What you should do: In the records below, print each line exactly and leave every image out.

The records below:

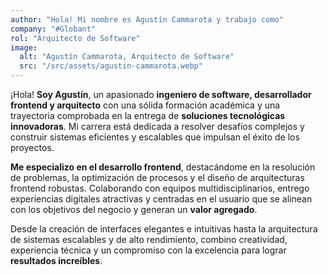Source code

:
```yaml
---
author: "Hola! Mi nombre es Agustín Cammarota y trabajo como"
company: "#Globant"
rol: "Arquitecto de Software"
image:
  alt: "Agustín Cammarota, Arquitecto de Software"
  src: "/src/assets/agustin-cammarota.webp"
---
```


¡Hola! **Soy Agustín**, un apasionado **ingeniero de software, desarrollador frontend y arquitecto** con una sólida formación académica y una trayectoria comprobada en la entrega de **soluciones tecnológicas innovadoras**. Mi carrera está dedicada a resolver desafíos complejos y construir sistemas eficientes y escalables que impulsan el éxito de los proyectos.

**Me especializo en el desarrollo frontend**, destacándome en la resolución de problemas, la optimización de procesos y el diseño de arquitecturas frontend robustas. Colaborando con equipos multidisciplinarios, entrego experiencias digitales atractivas y centradas en el usuario que se alinean con los objetivos del negocio y generan un **valor agregado**.

Desde la creación de interfaces elegantes e intuitivas hasta la arquitectura de sistemas escalables y de alto rendimiento, combino creatividad, experiencia técnica y un compromiso con la excelencia para lograr **resultados increíbles**.
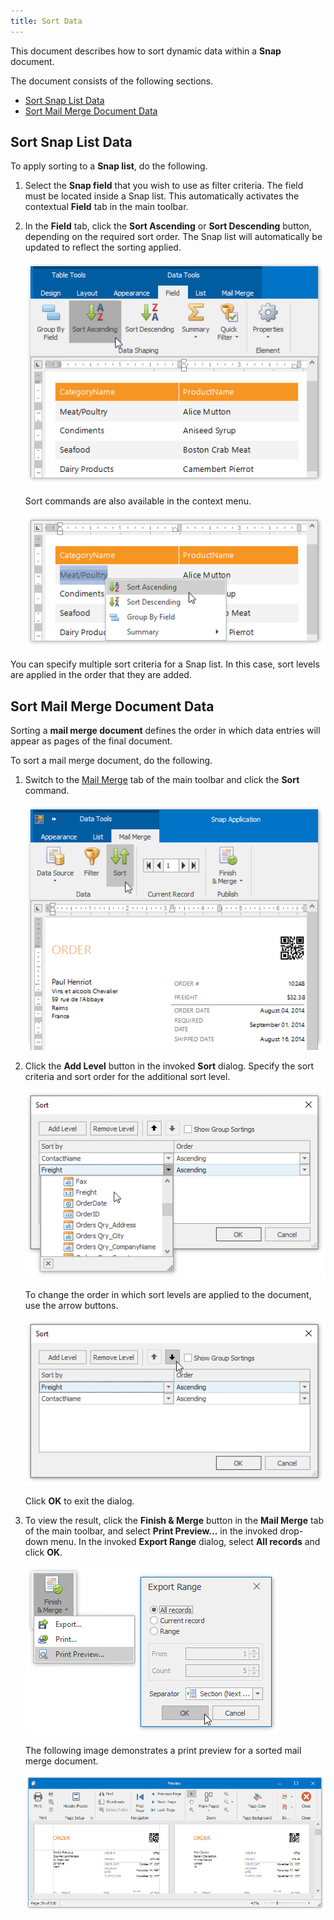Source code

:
 ```yaml
---
title: Sort Data
---
```

This document describes how to sort dynamic data within a **Snap** document.

The document consists of the following sections.
* [Sort Snap List Data](#sortsnaplist)
* [Sort Mail Merge Document Data](#sortmailmergedocument)

## <a name="sortsnaplist"/>Sort Snap List Data
To apply sorting to a **Snap list**, do the following.
1. Select the **Snap field** that you wish to use as filter criteria. The field must be located inside a Snap list. This automatically activates the contextual **Field** tab in the main toolbar.
2. In the **Field** tab, click the **Sort Ascending** or **Sort Descending** button, depending on the required sort order. The Snap list will automatically be updated to reflect the sorting applied.
	
	![Sort-Data-01](../../../images/Img18305.png)
	
	Sort commands are also available in the context menu.
	
	![Snap-filter-01](../../../images/Img18400.png)

You can specify multiple sort criteria for a Snap list. In this case, sort levels are applied in the order that they are added.

## <a name="sortmailmergedocument"/>Sort Mail Merge Document Data
Sorting a **mail merge document** defines the order in which data entries will appear as pages of the final document.

To sort a mail merge document, do the following.
1. Switch to the [Mail Merge](../../../../interface-elements-for-desktop/articles/snap-reporting-engine/graphical-user-interface/main-toolbar/data-tools-mail-merge.md) tab of the main toolbar and click the **Sort** command.
	
	![snap-mail-merge-sort-command](../../../images/Img22390.png)
2. Click the **Add Level** button in the invoked **Sort** dialog. Specify the sort criteria and sort order for the additional sort level.
	
	![snap-mail-merge-sort-dialog](../../../images/Img22391.png)
	
	To change the order in which sort levels are applied to the document, use the arrow buttons.
	
	![snap-sort-dialog-arrow-buttons](../../../images/Img22410.png)
	
	Click **OK** to exit the dialog.
3. To view the result, click the **Finish &amp; Merge** button in the **Mail Merge** tab of the main toolbar, and select **Print Preview...** in the invoked  drop-down menu. In the invoked **Export Range** dialog, select **All records** and click **OK**.
	
	![snap-mail-merge-print-preview](../../../images/Img22411.png)
	
	The following image demonstrates a print preview for a sorted mail merge document.
	
	![snap-mail-merge-sort-preview](../../../images/Img22392.png)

End of The records.

Task output:
Source code

:
```yaml
---
author: "Hola! Mi nombre es Agustín Cammarota y trabajo como"
company: "#Globant"
rol: "Arquitecto de Software"
image:
  alt: "Agustín Cammarota, Arquitecto de Software"
  src: "/src/assets/agustin-cammarota.webp"
---
```


¡Hola! **Soy Agustín**, un apasionado **ingeniero de software, desarrollador frontend y arquitecto** con una sólida formación académica y una trayectoria comprobada en la entrega de **soluciones tecnológicas innovadoras**. Mi carrera está dedicada a resolver desafíos complejos y construir sistemas eficientes y escalables que impulsan el éxito de los proyectos.

**Me especializo en el desarrollo frontend**, destacándome en la resolución de problemas, la optimización de procesos y el diseño de arquitecturas frontend robustas. Colaborando con equipos multidisciplinarios, entrego experiencias digitales atractivas y centradas en el usuario que se alinean con los objetivos del negocio y generan un **valor agregado**.

Desde la creación de interfaces elegantes e intuitivas hasta la arquitectura de sistemas escalables y de alto rendimiento, combino creatividad, experiencia técnica y un compromiso con la excelencia para lograr **resultados increíbles**.
Source code

:
 ```yaml
---
title: Sort Data
---
```

This document describes how to sort dynamic data within a **Snap** document.

The document consists of the following sections.
* [Sort Snap List Data](#sortsnaplist)
* [Sort Mail Merge Document Data](#sortmailmergedocument)

## <a name="sortsnaplist"/>Sort Snap List Data
To apply sorting to a **Snap list**, do the following.
1. Select the **Snap field** that you wish to use as filter criteria. The field must be located inside a Snap list. This automatically activates the contextual **Field** tab in the main toolbar.
2. In the **Field** tab, click the **Sort Ascending** or **Sort Descending** button, depending on the required sort order. The Snap list will automatically be updated to reflect the sorting applied.
	
	![Sort-Data-01](../../../images/Img18305.png)
	
	Sort commands are also available in the context menu.
	
	![Snap-filter-01](../../../images/Img18400.png)

You can specify multiple sort criteria for a Snap list. In this case, sort levels are applied in the order that they are added.

## <a name="sortmailmergedocument"/>Sort Mail Merge Document Data
Sorting a **mail merge document** defines the order in which data entries will appear as pages of the final document.

To sort a mail merge document, do the following.
1. Switch to the [Mail Merge](../../../../interface-elements-for-desktop/articles/snap-reporting-engine/graphical-user-interface/main-toolbar/data-tools-mail-merge.md) tab of the main toolbar and click the **Sort** command.
	
	![snap-mail-merge-sort-command](../../../images/Img22390.png)
2. Click the **Add Level** button in the invoked **Sort** dialog. Specify the sort criteria and sort order for the additional sort level.
	
	![snap-mail-merge-sort-dialog](../../../images/Img22391.png)
	
	To change the order in which sort levels are applied to the document, use the arrow buttons.
	
	![snap-sort-dialog-arrow-buttons](../../../images/Img22410.png)
	
	Click **OK** to exit the dialog.
3. To view the result, click the **Finish &amp; Merge** button in the **Mail Merge** tab of the main toolbar, and select **Print Preview...** in the invoked  drop-down menu. In the invoked **Export Range** dialog, select **All records** and click **OK**.
	
	![snap-mail-merge-print-preview](../../../images/Img22411.png)
	
	The following image demonstrates a print preview for a sorted mail merge document.
	
	![snap-mail-merge-sort-preview](../../../images/Img22392.png)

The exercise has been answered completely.